THE TASK =
Restate the data below word for word, leaving nothing out.
·····
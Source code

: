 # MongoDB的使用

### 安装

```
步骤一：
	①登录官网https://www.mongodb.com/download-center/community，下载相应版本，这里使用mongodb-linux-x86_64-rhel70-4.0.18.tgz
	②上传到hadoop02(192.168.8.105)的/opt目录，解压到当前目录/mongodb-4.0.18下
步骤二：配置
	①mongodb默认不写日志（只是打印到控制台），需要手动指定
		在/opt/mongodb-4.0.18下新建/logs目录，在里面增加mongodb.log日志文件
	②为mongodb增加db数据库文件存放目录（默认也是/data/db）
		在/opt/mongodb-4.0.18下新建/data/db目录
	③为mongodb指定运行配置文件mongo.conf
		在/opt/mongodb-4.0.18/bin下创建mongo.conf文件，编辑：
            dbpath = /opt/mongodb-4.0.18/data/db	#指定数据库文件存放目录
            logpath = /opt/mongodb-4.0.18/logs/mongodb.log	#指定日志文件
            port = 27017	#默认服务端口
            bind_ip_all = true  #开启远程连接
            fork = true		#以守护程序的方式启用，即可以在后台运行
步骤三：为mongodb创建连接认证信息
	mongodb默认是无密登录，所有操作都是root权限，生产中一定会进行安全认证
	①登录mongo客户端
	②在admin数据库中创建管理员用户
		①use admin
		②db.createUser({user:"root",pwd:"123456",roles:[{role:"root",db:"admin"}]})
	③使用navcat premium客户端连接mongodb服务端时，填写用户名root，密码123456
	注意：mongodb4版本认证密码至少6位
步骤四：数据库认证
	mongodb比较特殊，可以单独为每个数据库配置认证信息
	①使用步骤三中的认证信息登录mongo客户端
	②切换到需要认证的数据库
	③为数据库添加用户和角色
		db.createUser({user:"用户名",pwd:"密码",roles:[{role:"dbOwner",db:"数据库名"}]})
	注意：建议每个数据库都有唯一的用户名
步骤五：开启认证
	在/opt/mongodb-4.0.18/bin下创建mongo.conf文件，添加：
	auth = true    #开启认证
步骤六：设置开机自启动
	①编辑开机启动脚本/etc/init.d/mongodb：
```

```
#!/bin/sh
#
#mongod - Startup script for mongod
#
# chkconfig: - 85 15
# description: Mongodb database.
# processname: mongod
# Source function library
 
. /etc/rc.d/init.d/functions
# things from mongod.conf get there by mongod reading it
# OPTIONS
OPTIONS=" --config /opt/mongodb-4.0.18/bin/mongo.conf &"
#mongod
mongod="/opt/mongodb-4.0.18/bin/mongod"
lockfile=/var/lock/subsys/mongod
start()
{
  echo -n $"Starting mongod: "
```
·····
ANSWER FOR THE TASK =
Source code

: # MongoDB的使用

### 安装

```
步骤一：
	①登录官网https://www.mongodb.com/download-center/community，下载相应版本，这里使用mongodb-linux-x86_64-rhel70-4.0.18.tgz
	②上传到hadoop02(192.168.8.105)的/opt目录，解压到当前目录/mongodb-4.0.18下
步骤二：配置
	①mongodb默认不写日志（只是打印到控制台），需要手动指定
		在/opt/mongodb-4.0.18下新建/logs目录，在里面增加mongodb.log日志文件
	②为mongodb增加db数据库文件存放目录（默认也是/data/db）
		在/opt/mongodb-4.0.18下新建/data/db目录
	③为mongodb指定运行配置文件mongo.conf
		在/opt/mongodb-4.0.18/bin下创建mongo.conf文件，编辑：
            dbpath = /opt/mongodb-4.0.18/data/db	#指定数据库文件存放目录
            logpath = /opt/mongodb-4.0.18/logs/mongodb.log	#指定日志文件
            port = 27017	#默认服务端口
            bind_ip_all = true  #开启远程连接
            fork = true		#以守护程序的方式启用，即可以在后台运行
步骤三：为mongodb创建连接认证信息
	mongodb默认是无密登录，所有操作都是root权限，生产中一定会进行安全认证
	①登录mongo客户端
	②在admin数据库中创建管理员用户
		①use admin
		②db.createUser({user:"root",pwd:"123456",roles:[{role:"root",db:"admin"}]})
	③使用navcat premium客户端连接mongodb服务端时，填写用户名root，密码123456
	注意：mongodb4版本认证密码至少6位
步骤四：数据库认证
	mongodb比较特殊，可以单独为每个数据库配置认证信息
	①使用步骤三中的认证信息登录mongo客户端
	②切换到需要认证的数据库
	③为数据库添加用户和角色
		db.createUser({user:"用户名",pwd:"密码",roles:[{role:"dbOwner",db:"数据库名"}]})
	注意：建议每个数据库都有唯一的用户名
步骤五：开启认证
	在/opt/mongodb-4.0.18/bin下创建mongo.conf文件，添加：
	auth = true    #开启认证
步骤六：设置开机自启动
	①编辑开机启动脚本/etc/init.d/mongodb：
```

```
#!/bin/sh
#
#mongod - Startup script for mongod
#
# chkconfig: - 85 15
# description: Mongodb database.
# processname: mongod
# Source function library
 
. /etc/rc.d/init.d/functions
# things from mongod.conf get there by mongod reading it
# OPTIONS
OPTIONS=" --config /opt/mongodb-4.0.18/bin/mongo.conf &"
#mongod
mongod="/opt/mongodb-4.0.18/bin/mongod"
lockfile=/var/lock/subsys/mongod
start()
{
  echo -n $"Starting mongod: "
```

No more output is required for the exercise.